Does any now what is the best lens for pseudoaphakia condition? Is some characteristic important (base curve, aspheric, or sferic, AR, PAL, etc.)?
Does any now what is the best lens for pseudoaphakia condition? Is some characteristic important (base curve, aspheric, or sferic, AR, PAL, etc.)?
Same criteria as a phakic eye with no accomodation.
Well, Im looking for best lens options for some patient who had cataract surgery (phako). He must weare glasses (-1.0sph=-0.75cyl ax90) and with this corection he have good VA = 1.0. The problem is in optical sensivity and condition without acomodation. Can we, with some proper type of lens, offer higher level of visual comfort for this patient? Is lens design important in this case (sferic, asferic, atoric)? Single vision lens or PAL? Etc.
Everyone who have some information or some expiriance about that, please share this.
Is the patient monocularly pseudophakic or binocularly pseudophakic? What is the age of the patient if monocular? All these are things you have to know before making suggestions.
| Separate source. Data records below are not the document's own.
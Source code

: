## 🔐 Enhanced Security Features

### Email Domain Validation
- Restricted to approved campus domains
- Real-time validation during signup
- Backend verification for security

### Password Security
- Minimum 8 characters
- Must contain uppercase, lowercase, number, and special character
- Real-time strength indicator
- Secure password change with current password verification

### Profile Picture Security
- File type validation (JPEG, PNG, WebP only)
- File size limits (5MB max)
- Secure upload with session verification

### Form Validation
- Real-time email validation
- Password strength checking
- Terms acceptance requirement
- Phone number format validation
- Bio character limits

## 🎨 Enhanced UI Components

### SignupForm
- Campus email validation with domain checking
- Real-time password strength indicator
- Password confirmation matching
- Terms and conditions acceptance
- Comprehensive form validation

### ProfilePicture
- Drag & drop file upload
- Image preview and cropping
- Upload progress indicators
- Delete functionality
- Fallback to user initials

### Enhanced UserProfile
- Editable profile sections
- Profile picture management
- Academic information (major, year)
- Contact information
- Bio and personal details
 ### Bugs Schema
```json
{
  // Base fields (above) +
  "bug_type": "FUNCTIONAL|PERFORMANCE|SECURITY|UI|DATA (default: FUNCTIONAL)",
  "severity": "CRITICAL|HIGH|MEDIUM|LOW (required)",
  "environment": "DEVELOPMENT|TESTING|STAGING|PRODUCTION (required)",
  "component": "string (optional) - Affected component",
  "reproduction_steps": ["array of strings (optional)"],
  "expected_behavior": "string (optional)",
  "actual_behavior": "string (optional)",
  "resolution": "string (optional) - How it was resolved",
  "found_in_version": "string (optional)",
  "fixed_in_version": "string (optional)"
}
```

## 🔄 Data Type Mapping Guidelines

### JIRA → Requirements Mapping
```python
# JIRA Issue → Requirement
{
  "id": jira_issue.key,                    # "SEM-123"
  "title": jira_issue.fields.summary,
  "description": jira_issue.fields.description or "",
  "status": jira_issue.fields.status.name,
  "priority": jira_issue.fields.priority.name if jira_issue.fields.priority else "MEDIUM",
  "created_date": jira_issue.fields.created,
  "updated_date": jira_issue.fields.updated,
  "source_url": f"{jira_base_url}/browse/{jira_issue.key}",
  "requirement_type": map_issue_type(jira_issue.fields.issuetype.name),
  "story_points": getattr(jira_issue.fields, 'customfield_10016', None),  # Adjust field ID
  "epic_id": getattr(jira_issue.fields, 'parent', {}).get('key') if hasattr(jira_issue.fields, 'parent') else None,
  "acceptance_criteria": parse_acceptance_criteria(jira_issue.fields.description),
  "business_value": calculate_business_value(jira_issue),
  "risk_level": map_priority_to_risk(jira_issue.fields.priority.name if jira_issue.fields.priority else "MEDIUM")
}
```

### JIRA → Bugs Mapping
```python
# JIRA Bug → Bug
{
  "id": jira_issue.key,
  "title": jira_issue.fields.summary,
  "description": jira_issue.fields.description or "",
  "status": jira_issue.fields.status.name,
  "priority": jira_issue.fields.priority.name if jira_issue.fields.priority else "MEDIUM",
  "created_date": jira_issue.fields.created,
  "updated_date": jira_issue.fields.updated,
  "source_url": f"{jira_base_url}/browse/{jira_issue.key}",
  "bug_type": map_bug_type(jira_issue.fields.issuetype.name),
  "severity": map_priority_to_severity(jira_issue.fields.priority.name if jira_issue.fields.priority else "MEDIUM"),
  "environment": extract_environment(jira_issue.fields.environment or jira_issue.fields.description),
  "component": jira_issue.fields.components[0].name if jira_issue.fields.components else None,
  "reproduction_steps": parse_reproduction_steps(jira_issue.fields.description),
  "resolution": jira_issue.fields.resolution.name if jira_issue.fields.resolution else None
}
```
Man, 74 years old, but with good health, and dinamic life. He is a profesor, reading and writing is his occupation. One eye is pseudoaphak, other is with his own human lens, but with cataract . With corection on this eye (-4.00sph) VC = 0.3-0.4. Do you need something else?
I don't think it's a false assumption that the phakic eye has some sort of bi-focal or trifocal. Use the same type on the pseudophakic eye. This also assumes that the distance correction (and the near for that matter) are not too far apart from each other. In any event the fact that one eye is pseudophakic should not enter into the situation. Patient at 70 years old has no accomodation left anyway.
The only way aphakica or pseudophakia would be relevant to the situation would be if the non operated eye had some accomodation left or there was a large to medium power difference between right and left.
Chip:cheers:
What IOL did the surgeon use? ReSTOR, ReZOOM, Crystalens?
Accommodation: it's not just for "yoots" any more.
Do we know his VAs?
at -1.00 and -4.00 he may have problems with image sizes no matter which lens you use unless his VAs are deminished in either eye.
Whatever the outcome it will probably require at least a slab-off and match B.C. to try and minimize image size differences.
In the end, the patient use this correction:
for distance:
OD: -3.00sph (VA=0.3)
OS: -1.00sph=-0.75cyl ax90 (VA=1.0)
(Good corection.)
near:
OD: +0.50sph
OS:+1.50sph=-0.75cyl 90
But this corection (for near) was not so good. This corection was brescribed by ophtalmologist. After second refraction the better corection is OS: +1.50sph.
Is he planning on getting his other eye done anytime soon?
What was the age of the patient, how long are his arms. I think the reason you had to leave the cylinder off the phakic eye is you overcorrected the add. Just because the pseudophakic eye (which has zero accomodation) needed a 2.50 add, there is no reason to use this strong an add on the phakic eye unless the patient is old enough (70+) to need a 2.50 add. If the patient were under 38 or so he might have needed no add at all in the phakic eye.
While it is generally good practice to ballance adds, this is not good practice amoung unilateral aphakics and pseudophakes.
Chip
Use 1.67 aspheric lenses, matching the base curve and using a slab -off with A. R. cote and, if you want to do everything, add edge cote to reduce reflections off the edges , especially at night. On hyperopes, matching the thickness is most important.
Because his correction is not high, spherical lenses is good too. Now he have lenses with AR and UV protection.